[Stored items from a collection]
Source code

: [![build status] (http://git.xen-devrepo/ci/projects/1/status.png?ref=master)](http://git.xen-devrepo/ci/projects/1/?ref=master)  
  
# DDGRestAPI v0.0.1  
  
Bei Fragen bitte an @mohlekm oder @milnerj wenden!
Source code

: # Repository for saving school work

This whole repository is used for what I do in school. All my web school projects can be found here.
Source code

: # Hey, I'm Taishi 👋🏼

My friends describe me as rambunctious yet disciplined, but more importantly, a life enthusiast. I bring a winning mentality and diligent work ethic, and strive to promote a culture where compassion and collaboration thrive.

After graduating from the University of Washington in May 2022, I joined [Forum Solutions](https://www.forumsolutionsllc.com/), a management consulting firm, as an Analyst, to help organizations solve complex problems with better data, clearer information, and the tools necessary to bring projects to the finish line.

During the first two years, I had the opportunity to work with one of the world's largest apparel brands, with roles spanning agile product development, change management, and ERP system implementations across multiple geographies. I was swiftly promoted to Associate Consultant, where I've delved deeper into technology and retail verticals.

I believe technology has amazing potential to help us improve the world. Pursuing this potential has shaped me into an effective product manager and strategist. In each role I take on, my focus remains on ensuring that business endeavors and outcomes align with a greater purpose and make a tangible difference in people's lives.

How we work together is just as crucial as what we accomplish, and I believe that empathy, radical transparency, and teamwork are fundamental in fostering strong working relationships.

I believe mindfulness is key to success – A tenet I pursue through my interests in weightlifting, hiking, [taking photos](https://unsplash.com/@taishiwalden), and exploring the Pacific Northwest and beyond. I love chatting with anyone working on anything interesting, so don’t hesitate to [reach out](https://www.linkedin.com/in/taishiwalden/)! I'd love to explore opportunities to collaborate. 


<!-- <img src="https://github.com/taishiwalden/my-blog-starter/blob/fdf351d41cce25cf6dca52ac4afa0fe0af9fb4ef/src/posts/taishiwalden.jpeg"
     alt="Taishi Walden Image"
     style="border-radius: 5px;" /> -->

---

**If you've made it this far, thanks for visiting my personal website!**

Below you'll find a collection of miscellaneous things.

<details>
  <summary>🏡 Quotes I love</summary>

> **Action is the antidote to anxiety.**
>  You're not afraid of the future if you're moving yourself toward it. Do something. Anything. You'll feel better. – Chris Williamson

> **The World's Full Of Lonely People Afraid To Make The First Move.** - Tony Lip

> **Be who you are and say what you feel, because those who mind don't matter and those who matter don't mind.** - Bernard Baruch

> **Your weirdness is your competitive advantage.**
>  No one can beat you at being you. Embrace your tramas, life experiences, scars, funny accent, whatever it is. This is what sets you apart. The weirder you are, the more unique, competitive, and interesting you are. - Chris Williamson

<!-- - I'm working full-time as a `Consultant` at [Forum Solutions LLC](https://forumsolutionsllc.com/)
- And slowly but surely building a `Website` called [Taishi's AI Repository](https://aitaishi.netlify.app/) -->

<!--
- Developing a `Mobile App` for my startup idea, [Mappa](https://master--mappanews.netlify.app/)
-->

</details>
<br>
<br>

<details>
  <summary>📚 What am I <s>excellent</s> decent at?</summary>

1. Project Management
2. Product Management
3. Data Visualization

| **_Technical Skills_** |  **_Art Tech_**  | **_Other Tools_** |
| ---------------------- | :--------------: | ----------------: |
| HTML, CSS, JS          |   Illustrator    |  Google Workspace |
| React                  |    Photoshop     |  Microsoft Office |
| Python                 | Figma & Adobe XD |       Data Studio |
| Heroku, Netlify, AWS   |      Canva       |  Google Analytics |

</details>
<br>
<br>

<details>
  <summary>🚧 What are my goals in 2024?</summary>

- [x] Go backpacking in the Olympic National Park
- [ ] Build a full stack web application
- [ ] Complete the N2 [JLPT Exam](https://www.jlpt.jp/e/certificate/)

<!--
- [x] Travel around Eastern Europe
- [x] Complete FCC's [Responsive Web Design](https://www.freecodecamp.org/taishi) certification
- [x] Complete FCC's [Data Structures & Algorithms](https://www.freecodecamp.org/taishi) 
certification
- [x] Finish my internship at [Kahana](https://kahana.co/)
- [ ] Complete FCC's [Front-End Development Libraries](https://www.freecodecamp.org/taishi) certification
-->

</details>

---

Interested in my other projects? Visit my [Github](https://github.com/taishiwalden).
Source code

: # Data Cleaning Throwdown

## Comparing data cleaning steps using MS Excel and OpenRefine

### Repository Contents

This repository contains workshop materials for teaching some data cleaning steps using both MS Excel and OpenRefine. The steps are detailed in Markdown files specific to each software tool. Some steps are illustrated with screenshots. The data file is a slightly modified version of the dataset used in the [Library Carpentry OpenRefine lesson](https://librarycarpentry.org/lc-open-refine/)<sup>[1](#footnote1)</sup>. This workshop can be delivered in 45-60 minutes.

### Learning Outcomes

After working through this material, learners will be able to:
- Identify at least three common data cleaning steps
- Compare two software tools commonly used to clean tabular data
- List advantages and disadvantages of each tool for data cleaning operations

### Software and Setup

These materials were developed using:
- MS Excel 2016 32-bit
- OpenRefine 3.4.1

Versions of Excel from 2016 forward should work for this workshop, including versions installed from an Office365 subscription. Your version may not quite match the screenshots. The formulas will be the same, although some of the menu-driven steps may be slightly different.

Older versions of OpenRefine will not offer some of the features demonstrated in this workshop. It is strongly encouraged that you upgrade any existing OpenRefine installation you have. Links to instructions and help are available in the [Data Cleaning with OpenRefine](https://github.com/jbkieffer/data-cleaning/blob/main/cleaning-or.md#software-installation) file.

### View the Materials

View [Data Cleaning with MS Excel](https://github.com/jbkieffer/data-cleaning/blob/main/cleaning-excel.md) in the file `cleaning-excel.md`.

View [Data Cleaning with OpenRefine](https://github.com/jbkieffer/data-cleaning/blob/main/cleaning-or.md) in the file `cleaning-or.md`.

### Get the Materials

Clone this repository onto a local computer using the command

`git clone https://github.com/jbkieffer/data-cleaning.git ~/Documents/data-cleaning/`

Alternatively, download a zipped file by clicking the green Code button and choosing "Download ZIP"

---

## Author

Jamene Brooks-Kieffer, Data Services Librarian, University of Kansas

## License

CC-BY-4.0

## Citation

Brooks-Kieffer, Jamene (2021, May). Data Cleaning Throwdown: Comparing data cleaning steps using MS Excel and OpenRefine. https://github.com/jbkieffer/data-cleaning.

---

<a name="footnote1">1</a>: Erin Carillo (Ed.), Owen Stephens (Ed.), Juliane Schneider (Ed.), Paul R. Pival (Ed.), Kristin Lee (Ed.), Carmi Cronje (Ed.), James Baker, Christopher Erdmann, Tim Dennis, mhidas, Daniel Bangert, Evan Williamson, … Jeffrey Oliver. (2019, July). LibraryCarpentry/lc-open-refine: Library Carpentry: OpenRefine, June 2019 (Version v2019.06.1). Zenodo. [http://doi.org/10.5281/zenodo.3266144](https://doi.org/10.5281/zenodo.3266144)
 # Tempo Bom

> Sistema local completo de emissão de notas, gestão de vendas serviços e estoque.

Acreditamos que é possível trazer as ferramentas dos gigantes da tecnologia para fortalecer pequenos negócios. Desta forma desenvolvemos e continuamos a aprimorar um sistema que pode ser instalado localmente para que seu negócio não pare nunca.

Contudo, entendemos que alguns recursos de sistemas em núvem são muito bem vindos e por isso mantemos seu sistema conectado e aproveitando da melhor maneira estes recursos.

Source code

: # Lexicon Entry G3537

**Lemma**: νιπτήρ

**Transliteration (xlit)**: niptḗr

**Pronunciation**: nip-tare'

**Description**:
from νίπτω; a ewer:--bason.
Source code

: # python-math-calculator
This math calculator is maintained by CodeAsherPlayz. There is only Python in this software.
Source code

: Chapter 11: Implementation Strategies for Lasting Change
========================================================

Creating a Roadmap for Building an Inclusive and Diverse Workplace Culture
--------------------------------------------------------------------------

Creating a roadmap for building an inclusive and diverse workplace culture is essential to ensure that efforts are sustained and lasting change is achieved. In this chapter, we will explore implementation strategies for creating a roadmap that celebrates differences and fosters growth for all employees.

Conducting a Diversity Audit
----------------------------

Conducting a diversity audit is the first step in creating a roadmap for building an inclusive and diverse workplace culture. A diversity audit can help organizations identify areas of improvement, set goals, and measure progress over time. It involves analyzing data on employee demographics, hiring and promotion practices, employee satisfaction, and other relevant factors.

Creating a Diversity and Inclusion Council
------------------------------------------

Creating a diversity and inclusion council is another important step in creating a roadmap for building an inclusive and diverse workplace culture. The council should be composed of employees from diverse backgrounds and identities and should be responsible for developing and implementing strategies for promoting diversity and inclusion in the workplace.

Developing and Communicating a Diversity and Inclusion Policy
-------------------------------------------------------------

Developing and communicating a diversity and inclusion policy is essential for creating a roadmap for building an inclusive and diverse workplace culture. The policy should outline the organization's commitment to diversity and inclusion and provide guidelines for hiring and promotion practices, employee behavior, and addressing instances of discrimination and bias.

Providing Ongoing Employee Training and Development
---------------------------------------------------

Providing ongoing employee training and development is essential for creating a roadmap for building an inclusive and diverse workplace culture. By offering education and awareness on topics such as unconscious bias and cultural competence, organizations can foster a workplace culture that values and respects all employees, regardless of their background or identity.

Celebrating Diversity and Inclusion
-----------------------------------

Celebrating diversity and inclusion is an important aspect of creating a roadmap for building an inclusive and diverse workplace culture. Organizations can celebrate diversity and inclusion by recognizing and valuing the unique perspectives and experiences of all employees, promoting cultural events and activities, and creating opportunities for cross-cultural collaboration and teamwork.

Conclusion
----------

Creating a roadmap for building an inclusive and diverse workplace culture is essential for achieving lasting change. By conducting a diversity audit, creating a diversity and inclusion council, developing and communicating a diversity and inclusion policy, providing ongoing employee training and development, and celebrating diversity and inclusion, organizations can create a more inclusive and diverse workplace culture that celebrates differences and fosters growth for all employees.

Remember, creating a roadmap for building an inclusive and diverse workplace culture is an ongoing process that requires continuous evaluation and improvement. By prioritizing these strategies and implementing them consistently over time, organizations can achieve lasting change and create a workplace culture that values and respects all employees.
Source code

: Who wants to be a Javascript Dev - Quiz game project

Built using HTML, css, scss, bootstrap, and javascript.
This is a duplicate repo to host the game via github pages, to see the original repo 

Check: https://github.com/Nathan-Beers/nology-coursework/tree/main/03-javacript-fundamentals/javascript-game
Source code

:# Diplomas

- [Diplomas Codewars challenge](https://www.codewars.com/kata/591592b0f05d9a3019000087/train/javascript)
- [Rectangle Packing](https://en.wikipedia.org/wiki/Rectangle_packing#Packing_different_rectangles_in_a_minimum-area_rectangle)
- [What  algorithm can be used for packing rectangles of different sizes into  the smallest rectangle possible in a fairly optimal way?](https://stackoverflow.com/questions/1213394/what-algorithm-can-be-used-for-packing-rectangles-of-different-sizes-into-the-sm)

How to complete this task
The first line of the records and every line down to the line with "I'm Taishi 👋🏼" must be quoted exactly; leave out all else.

Task answer
Source code

: [![build status] (http://git.xen-devrepo/ci/projects/1/status.png?ref=master)](http://git.xen-devrepo/ci/projects/1/?ref=master)  
  
# DDGRestAPI v0.0.1  
  
Bei Fragen bitte an @mohlekm oder @milnerj wenden!
Source code

: # Repository for saving school work

This whole repository is used for what I do in school. All my web school projects can be found here.
Source code

: # Hey, I'm Taishi 👋🏼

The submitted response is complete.